For intangible archeologies they have put together a repertoire that speaks directly to the listening materials found in the archive of the Ethnologisches Museum in Berlin. The archive is perceived as an archeological site containing rhythms, harmonies and memories of Quechua and Aymara cosmogonies. The presentation goes along with a conversation around sonic extraction and restitution beyond material heritage.

ECOIN are: Tatiana López, Andrea Alvarez, María Riqueza, Ariel Laura, Alvaro Cabrera, Romina Quisbert.

About the project COSMOAUDICIONES

An artistic project by Miguel Buenrostro with the participation by Laura Robles, Trigo Santana, Fabiano Luna, Robby Geerken,Tom Kessler, Ensemble de Cámara de la Orquesta Experimental de Instrumentos Nativos, Eli Wewentxu, Huguette Tolinga and further contributions by Vanessa Engelmann, Julio Garcia, Brandon Labelle.

Cosmoaudiciones traces the relationship between the Berlin Phonogramm Archiv and the musical worlds that traveled in and out of the Atlantic, into the Americas. This investigation departs from what linguist Carlos Lenkersdorf calls Cosmoaudición. If our worldview (Cosmovision) is the way we perceive and interpret the world through a vision, then our Cosmoaudición would be the way we perceive and interpret the world through the act of listening (followed by a Cosmovivencia). Cosmoaudición therefore, implies a way of experiencing the world from an attitude of openness, it is also the beginning of entering in relation with beings and sonic entities through shared horizons. This investigation is motivated by listening to broader worlds of meaning, which have been preserved static and enclosed in sound archives within ethnographic collections. The Berlin Phonogramm-Archiv was established in 1900 by psychologist Carl Stumpf in order to collect and preserve the phonographic recordings of non-European musics. The recordings served as the primary research materials for what we understand today as comparative musicology or ethnomusicology, the main premise of this discipline was to “collect as many examples of traditional music as possible, in order to create and follow theories about the origin and evolution of music.” The archive was part of a German colonial apparatus in which travelers, ethnologists or colonial officers brought recordings of music and voices to the Berlin Ethnological Museum.
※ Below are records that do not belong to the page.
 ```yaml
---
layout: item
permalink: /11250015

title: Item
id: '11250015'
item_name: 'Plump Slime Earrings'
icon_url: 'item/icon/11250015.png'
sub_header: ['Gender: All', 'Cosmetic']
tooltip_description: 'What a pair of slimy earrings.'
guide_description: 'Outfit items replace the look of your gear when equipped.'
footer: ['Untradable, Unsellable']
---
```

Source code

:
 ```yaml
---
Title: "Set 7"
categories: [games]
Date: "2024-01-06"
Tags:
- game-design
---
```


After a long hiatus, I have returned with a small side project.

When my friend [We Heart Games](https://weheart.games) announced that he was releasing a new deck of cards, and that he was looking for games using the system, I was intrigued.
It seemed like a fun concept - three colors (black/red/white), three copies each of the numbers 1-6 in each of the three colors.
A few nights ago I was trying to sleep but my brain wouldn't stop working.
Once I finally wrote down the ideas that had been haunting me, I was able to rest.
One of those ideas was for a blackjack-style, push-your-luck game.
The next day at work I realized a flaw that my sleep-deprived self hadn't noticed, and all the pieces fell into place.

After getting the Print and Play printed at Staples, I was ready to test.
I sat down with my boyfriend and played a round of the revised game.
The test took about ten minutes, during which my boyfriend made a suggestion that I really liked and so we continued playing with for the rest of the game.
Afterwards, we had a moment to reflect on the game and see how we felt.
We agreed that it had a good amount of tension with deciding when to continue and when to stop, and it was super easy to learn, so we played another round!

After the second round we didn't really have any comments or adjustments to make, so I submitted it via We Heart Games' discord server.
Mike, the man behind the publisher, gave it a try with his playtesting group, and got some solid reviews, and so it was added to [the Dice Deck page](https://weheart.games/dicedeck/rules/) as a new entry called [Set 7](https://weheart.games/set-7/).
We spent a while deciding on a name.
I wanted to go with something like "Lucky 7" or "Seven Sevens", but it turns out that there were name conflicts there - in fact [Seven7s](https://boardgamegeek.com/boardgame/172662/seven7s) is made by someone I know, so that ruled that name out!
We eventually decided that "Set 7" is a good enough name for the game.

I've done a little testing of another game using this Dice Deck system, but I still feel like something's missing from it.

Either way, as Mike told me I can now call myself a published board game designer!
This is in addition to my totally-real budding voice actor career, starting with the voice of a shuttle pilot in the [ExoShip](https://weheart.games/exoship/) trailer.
Between 1893 and 1954, a large number of recordings were generated in German colonies. These sonic documents have contributed to a preservation of colonial structures of power and knowledge. In our engagement with the archive, we have acknowledged the violence, power structures, the politics of archiving and the supremacy that is implicated in ethnographic collections. In parallel we have listened to journeys, exchanges and trajectories of music by situating our practice within a listening ethic. This awareness has opened up a portal that has allowed us to enter in relation with music temporalities that precede notions of linear time. The selected materials we focused on are digitized tapes of oral history and musicas populares that speak of resistance and re-existence through rhythmic memory and journeys across seas. In our collective listening sessions, we shared knowledge through conversations and musical improvisation with musicians of the diasporas living in Berlin: Together we have co-listened to recordings and responded to them with musical improvisation. This has opened a space for thinking about possibilities of restitution beyond the return of material heritage. The outcome of our work has come to voice through a series of compositions, gatherings, actions in public space that propose a mode of Listening-Sensing-Receiving music, re-embodying rhythm and memory. Musicians will improvise, compose and expand the archive beyond the institution into the public realm. Cosmoaudiciones invites the listeners to reflect on the following questions:

How can we restore time from the extracted worlds of meaning?
How can we "sound" the archive with dignity?
How can we re-socialize that which remains in absence from the archive?
How can listening practices move us towards re-futuring musical world?